▸ **Task to complete**
Which lines in the records below contain the word "dictionary"? Copy each one.

##### Supplied material #####

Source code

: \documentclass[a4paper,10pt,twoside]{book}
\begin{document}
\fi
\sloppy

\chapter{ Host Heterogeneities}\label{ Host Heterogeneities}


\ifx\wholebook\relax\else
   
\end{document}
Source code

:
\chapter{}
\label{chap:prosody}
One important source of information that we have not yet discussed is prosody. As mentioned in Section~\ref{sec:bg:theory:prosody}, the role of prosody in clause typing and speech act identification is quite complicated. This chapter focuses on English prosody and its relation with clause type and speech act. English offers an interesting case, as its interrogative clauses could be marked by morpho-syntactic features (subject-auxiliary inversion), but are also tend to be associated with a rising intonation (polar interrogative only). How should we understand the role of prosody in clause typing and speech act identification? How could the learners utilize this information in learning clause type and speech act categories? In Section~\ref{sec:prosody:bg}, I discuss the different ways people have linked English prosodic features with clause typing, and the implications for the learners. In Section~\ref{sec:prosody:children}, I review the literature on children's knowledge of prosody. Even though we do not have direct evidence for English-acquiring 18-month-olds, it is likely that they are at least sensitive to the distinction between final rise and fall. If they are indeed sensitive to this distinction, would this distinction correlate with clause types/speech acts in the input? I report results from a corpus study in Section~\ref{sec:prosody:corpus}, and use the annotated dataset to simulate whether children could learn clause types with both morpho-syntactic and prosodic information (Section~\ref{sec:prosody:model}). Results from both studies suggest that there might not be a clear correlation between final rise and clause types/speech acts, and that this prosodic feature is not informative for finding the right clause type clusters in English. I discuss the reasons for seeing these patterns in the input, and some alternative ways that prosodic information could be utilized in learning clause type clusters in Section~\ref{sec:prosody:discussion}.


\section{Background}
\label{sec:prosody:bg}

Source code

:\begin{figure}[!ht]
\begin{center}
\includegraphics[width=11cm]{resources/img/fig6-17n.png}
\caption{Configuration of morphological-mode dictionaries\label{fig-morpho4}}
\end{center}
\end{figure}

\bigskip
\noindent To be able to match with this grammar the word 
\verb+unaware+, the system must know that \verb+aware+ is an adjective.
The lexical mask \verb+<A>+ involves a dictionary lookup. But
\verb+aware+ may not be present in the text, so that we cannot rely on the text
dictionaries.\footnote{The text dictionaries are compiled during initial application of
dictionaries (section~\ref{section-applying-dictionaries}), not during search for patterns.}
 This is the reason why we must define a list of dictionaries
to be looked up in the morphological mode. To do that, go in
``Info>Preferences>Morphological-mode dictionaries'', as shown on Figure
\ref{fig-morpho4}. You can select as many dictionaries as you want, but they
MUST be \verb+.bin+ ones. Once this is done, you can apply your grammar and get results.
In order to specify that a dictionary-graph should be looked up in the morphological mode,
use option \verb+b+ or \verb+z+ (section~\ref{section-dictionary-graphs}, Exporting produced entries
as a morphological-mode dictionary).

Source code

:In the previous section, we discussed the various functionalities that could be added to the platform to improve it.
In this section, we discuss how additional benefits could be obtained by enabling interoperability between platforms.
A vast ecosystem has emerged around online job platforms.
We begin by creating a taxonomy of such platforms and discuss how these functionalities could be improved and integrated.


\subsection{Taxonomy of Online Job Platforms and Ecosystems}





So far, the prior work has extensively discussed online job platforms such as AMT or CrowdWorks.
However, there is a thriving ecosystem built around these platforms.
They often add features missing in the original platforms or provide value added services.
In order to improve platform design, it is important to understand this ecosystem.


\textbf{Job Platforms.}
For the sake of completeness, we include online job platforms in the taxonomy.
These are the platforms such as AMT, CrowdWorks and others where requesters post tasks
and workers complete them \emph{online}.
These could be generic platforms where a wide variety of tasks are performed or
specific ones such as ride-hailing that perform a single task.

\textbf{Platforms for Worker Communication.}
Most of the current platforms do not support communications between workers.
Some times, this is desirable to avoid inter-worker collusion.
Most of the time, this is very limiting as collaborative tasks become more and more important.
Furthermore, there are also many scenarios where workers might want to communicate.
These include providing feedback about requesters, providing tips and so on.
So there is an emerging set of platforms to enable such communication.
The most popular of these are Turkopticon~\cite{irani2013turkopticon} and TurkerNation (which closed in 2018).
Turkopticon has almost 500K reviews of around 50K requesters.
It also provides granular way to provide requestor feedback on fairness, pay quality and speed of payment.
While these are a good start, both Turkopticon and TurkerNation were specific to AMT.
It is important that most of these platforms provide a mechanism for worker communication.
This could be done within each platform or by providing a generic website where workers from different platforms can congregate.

#####

▸ **Result for this task**
The lexical mask \verb+<A>+ involves a dictionary lookup. But
In order to specify that a dictionary-graph should be looked up in the morphological mode,
use option \verb+b+ or \verb+z+ (section~\ref{section-dictionary-graphs}, Exporting produced entries
as a morphological-mode dictionary).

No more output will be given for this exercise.